RECORDS FOR THIS TASK ::

>>

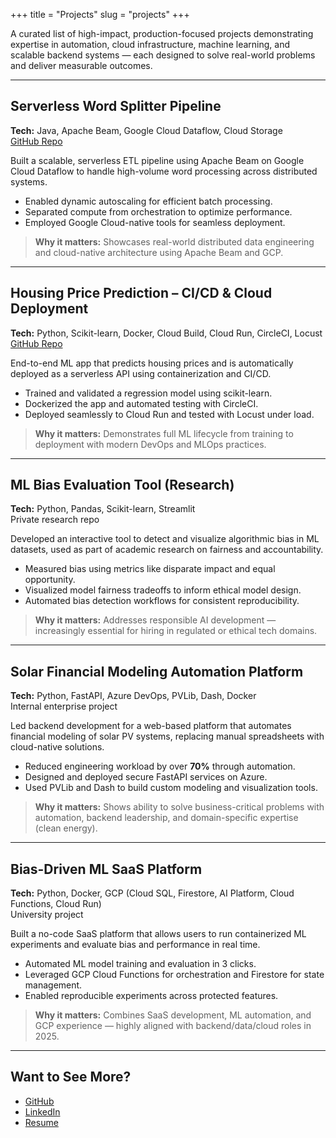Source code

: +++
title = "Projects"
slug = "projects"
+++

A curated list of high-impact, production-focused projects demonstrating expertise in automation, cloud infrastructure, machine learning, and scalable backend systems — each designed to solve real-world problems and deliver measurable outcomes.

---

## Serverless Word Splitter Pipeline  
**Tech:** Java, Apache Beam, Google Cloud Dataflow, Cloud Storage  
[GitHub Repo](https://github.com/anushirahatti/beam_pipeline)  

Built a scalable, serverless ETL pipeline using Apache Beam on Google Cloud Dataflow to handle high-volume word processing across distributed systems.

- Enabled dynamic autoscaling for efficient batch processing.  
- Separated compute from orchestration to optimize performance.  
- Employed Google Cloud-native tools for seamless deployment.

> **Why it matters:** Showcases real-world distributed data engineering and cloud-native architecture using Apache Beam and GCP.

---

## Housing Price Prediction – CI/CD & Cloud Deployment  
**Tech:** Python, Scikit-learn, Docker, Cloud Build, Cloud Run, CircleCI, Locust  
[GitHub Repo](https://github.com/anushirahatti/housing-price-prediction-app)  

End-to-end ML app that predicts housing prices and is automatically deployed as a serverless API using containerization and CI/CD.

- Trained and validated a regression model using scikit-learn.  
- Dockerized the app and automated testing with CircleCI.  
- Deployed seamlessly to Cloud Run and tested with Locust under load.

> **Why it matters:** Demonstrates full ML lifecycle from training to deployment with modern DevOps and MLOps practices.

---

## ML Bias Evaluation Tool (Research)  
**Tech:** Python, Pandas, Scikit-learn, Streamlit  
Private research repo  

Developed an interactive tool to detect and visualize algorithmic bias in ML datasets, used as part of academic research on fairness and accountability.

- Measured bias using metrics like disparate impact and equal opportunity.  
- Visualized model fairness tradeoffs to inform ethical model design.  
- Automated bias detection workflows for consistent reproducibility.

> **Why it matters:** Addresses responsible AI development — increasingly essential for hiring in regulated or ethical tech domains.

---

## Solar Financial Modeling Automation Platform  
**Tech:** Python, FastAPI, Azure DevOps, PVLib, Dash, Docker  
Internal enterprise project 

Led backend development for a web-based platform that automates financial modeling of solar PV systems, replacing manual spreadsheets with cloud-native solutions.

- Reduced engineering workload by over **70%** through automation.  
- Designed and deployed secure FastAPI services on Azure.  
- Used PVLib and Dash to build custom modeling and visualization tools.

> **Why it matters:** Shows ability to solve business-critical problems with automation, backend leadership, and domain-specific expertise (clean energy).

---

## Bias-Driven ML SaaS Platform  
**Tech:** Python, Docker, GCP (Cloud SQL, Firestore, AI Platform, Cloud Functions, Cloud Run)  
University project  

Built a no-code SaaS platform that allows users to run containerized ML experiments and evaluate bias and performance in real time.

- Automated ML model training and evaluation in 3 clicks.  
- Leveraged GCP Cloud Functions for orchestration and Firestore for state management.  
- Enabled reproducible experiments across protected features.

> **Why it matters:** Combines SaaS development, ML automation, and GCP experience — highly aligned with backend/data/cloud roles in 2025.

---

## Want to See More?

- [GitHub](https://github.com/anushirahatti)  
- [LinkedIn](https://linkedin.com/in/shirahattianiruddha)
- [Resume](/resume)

<<

EXERCISE PROMPT :: Out of the data above, give again only the lines starting at the one holding "Dataflow, Cloud Storage" and ending at the one holding "## Housing Price", unchanged.

OUTPUT BELOW ::
**Tech:** Java, Apache Beam, Google Cloud Dataflow, Cloud Storage  
[GitHub Repo](https://github.com/anushirahatti/beam_pipeline)  

Built a scalable, serverless ETL pipeline using Apache Beam on Google Cloud Dataflow to handle high-volume word processing across distributed systems.

- Enabled dynamic autoscaling for efficient batch processing.  
- Separated compute from orchestration to optimize performance.  
- Employed Google Cloud-native tools for seamless deployment.

> **Why it matters:** Showcases real-world distributed data engineering and cloud-native architecture using Apache Beam and GCP.

---

## Housing Price Prediction – CI/CD & Cloud Deployment  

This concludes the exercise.